In a recent string of events wherein people have lost their jobs over tweets (Nazis getting called out, a woman flipping off the president while riding her bicycle, employees using their social media as a platform to complain about their jobs, etc.), employers are wondering where to draw the line when it comes to tolerating tweets from their employees.
When Employers Are Wrong
Some employers have had their decisions overturned by the National Labor Relations Board (NLRB). In the case of Mariana Cole-Rivera in 2010, she posted a Facebook status that read: “My fellow co-workers, how do you feel?” The comments were a series of negative statements related mostly to hours and wages. All participants in the thread were fired by their employer.
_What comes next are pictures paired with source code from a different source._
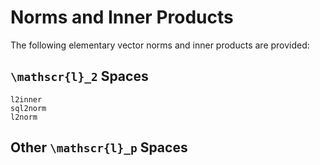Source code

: # Norms and Inner Products

The following elementary vector norms and inner products are provided:

## ``\mathscr{l}_2`` Spaces
```@docs
l2inner
sql2norm
l2norm
```

## Other ``\mathscr{l}_p`` Spaces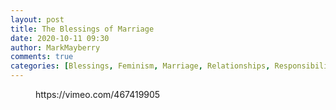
 ```yaml
---
layout: post
title: The Blessings of Marriage
date: 2020-10-11 09:30
author: MarkMayberry
comments: true
categories: [Blessings, Feminism, Marriage, Relationships, Responsibilities, Romance, Selfishness, Sermon, Sexual Immorality]
---
```

<!-- wp:core-embed/vimeo {"url":"https://vimeo.com/467419905","type":"video","providerNameSlug":"vimeo","className":"wp-embed-aspect-4-3 wp-has-aspect-ratio"} -->
<figure class="wp-block-embed-vimeo wp-block-embed is-type-video is-provider-vimeo wp-embed-aspect-4-3 wp-has-aspect-ratio"><div class="wp-block-embed__wrapper">
https://vimeo.com/467419905
</div></figure>
<!-- /wp:core-embed/vimeo -->
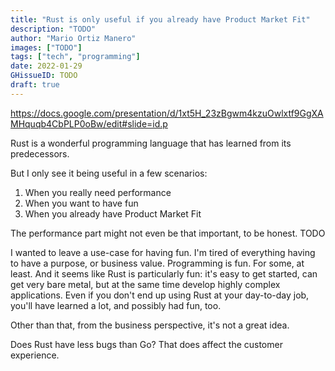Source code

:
 ```yaml
---
title: "Rust is only useful if you already have Product Market Fit"
description: "TODO"
author: "Mario Ortiz Manero"
images: ["TODO"]
tags: ["tech", "programming"]
date: 2022-01-29
GHissueID: TODO
draft: true
---
```


https://docs.google.com/presentation/d/1xt5H_23zBgwm4kzuOwlxtf9GgXAMHquqb4CbPLP0oBw/edit#slide=id.p

Rust is a wonderful programming language that has learned from its predecessors.

But I only see it being useful in a few scenarios:

1. When you really need performance
2. When you want to have fun
3. When you already have Product Market Fit

The performance part might not even be that important, to be honest. TODO

I wanted to leave a use-case for having fun. I'm tired of everything having to have a purpose, or business value. Programming is fun. For some, at least. And it seems like Rust is particularly fun: it's easy to get started, can get very bare metal, but at the same time develop highly complex applications. Even if you don't end up using Rust at your day-to-day job, you'll have learned a lot, and possibly had fun, too.

Other than that, from the business perspective, it's not a great idea.

Does Rust have less bugs than Go? That does affect the customer experience.
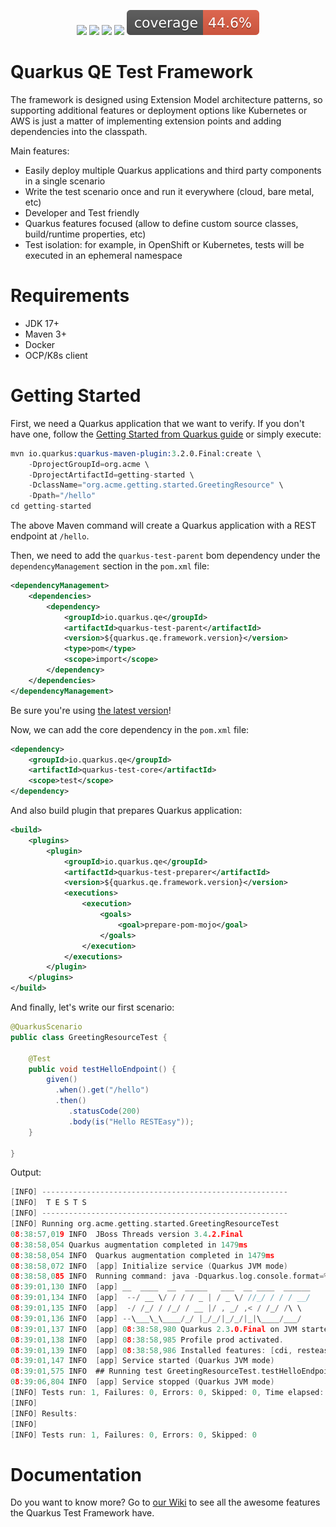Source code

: <p align="center">
    <a href="https://github.com/quarkus-qe/quarkus-test-framework/graphs/contributors" alt="Contributors">
        <img src="https://img.shields.io/github/contributors/quarkus-qe/quarkus-test-framework"/></a>
    <a href="https://github.com/quarkus-qe/quarkus-test-framework/pulse" alt="Activity">
        <img src="https://img.shields.io/github/commit-activity/m/quarkus-qe/quarkus-test-framework"/></a>
    <a href="https://github.com/quarkus-qe/quarkus-test-framework/actions/workflows/daily.yaml" alt="Build Status">
        <img src="https://github.com/quarkus-qe/quarkus-test-framework/actions/workflows/daily.yaml/badge.svg"></a>
    <a href="https://github.com/quarkus-qe/quarkus-test-framework" alt="Top Language">
        <img src="https://img.shields.io/github/languages/top/quarkus-qe/quarkus-test-framework"></a>
    <a href="https://github.com/quarkus-qe/quarkus-test-framework" alt="Coverage">
        <img src=".github/badges/jacoco.svg"></a>
</p>

# Quarkus QE Test Framework

The framework is designed using Extension Model architecture patterns, so supporting additional features or deployment options like Kubernetes or AWS is just a matter of implementing extension points and adding dependencies into the classpath.

Main features:
- Easily deploy multiple Quarkus applications and third party components in a single scenario
- Write the test scenario once and run it everywhere (cloud, bare metal, etc)
- Developer and Test friendly
- Quarkus features focused (allow to define custom source classes, build/runtime properties, etc)
- Test isolation: for example, in OpenShift or Kubernetes, tests will be executed in an ephemeral namespace

# Requirements

- JDK 17+
- Maven 3+
- Docker
- OCP/K8s client

# Getting Started

First, we need a Quarkus application that we want to verify. If you don't have one, follow the [Getting Started from Quarkus guide](https://quarkus.io/guides/getting-started) or simply execute:

```s
mvn io.quarkus:quarkus-maven-plugin:3.2.0.Final:create \
    -DprojectGroupId=org.acme \
    -DprojectArtifactId=getting-started \
    -DclassName="org.acme.getting.started.GreetingResource" \
    -Dpath="/hello"
cd getting-started
```

The above Maven command will create a Quarkus application with a REST endpoint at `/hello`.

Then, we need to add the `quarkus-test-parent` bom dependency under the `dependencyManagement` section in the `pom.xml` file:

```xml
<dependencyManagement>
    <dependencies>
        <dependency>
            <groupId>io.quarkus.qe</groupId>
            <artifactId>quarkus-test-parent</artifactId>
            <version>${quarkus.qe.framework.version}</version>
            <type>pom</type>
            <scope>import</scope>
        </dependency>
    </dependencies>
</dependencyManagement>
```

Be sure you're using [the latest version](https://search.maven.org/search?q=a:quarkus-test-parent)!

Now, we can add the core dependency in the `pom.xml` file:

```xml
<dependency>
	<groupId>io.quarkus.qe</groupId>
	<artifactId>quarkus-test-core</artifactId>
    <scope>test</scope>
</dependency>
```

And also build plugin that prepares Quarkus application:

```xml
<build>
    <plugins>
        <plugin>
            <groupId>io.quarkus.qe</groupId>
            <artifactId>quarkus-test-preparer</artifactId>
            <version>${quarkus.qe.framework.version}</version>
            <executions>
                <execution>
                    <goals>
                        <goal>prepare-pom-mojo</goal>
                    </goals>
                </execution>
            </executions>
        </plugin>
    </plugins>
</build>
```

And finally, let's write our first scenario:

```java
@QuarkusScenario
public class GreetingResourceTest {

    @Test
    public void testHelloEndpoint() {
        given()
          .when().get("/hello")
          .then()
             .statusCode(200)
             .body(is("Hello RESTEasy"));
    }

}
```

Output:

```c
[INFO] -------------------------------------------------------
[INFO]  T E S T S
[INFO] -------------------------------------------------------
[INFO] Running org.acme.getting.started.GreetingResourceTest
08:38:57,019 INFO  JBoss Threads version 3.4.2.Final
08:38:58,054 Quarkus augmentation completed in 1479ms
08:38:58,054 INFO  Quarkus augmentation completed in 1479ms
08:38:58,072 INFO  [app] Initialize service (Quarkus JVM mode)
08:38:58,085 INFO  Running command: java -Dquarkus.log.console.format=%d{HH:mm:ss,SSS} %s%e%n -Dquarkus.http.port=1101 -jar /home/jcarvaja/sources/tmp/getting-started/target/GreetingResourceTest/app/quarkus-app/quarkus-run.jar
08:39:01,130 INFO  [app] __  ____  __  _____   ___  __ ____  ______ 
08:39:01,134 INFO  [app]  --/ __ \/ / / / _ | / _ \/ //_/ / / / __/ 
08:39:01,135 INFO  [app]  -/ /_/ / /_/ / __ |/ , _/ ,< / /_/ /\ \   
08:39:01,136 INFO  [app] --\___\_\____/_/ |_/_/|_/_/|_|\____/___/   
08:39:01,137 INFO  [app] 08:38:58,980 Quarkus 2.3.0.Final on JVM started in 0.813s. Listening on: http://0.0.0.0:1101
08:39:01,138 INFO  [app] 08:38:58,985 Profile prod activated. 
08:39:01,139 INFO  [app] 08:38:58,986 Installed features: [cdi, resteasy, smallrye-context-propagation, vertx]
08:39:01,147 INFO  [app] Service started (Quarkus JVM mode)
08:39:01,575 INFO  ## Running test GreetingResourceTest.testHelloEndpoint()
08:39:06,804 INFO  [app] Service stopped (Quarkus JVM mode)
[INFO] Tests run: 1, Failures: 0, Errors: 0, Skipped: 0, Time elapsed: 12.72 s - in org.acme.getting.started.GreetingResourceTest
[INFO] 
[INFO] Results:
[INFO] 
[INFO] Tests run: 1, Failures: 0, Errors: 0, Skipped: 0
```

# Documentation

Do you want to know more? Go to [our Wiki](https://github.com/quarkus-qe/quarkus-test-framework/wiki) to see all the awesome features the Quarkus Test Framework have.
The NLRB went on to overturn this decision. In other cases, however, where employees have bashed their employer as well as clients, the NLRB upheld the employer’s decision.
This problem is a relatively new one, with social media platforms gaining rapid popularity just over the past decade or so, and the challenge is that there does not seem to be set-in-stone rules about what an employee can or cannot post on their personal profiles. The NLRB is reportedly responding by adapting established free speech rules in the workplace to social media platforms.
Guidelines You Should Follow
According to Lafe Solomon, Acting General Counsel of the NLRB, there are two specific guidelines employers should follow:
- Employer policies should not be so sweeping that they prohibit the kinds of activity protected by federal labor law, such as the discussion of wages or working conditions among employees.
- An employee’s comments on social media are generally not protected if they are mere gripes not made in relation to group activity among employees.
In other words, complaints (whether on social media or elsewhere) geared toward creating a positive change in the workplace are generally accepted, while comments that demean the workplace or others do not have to be tolerated.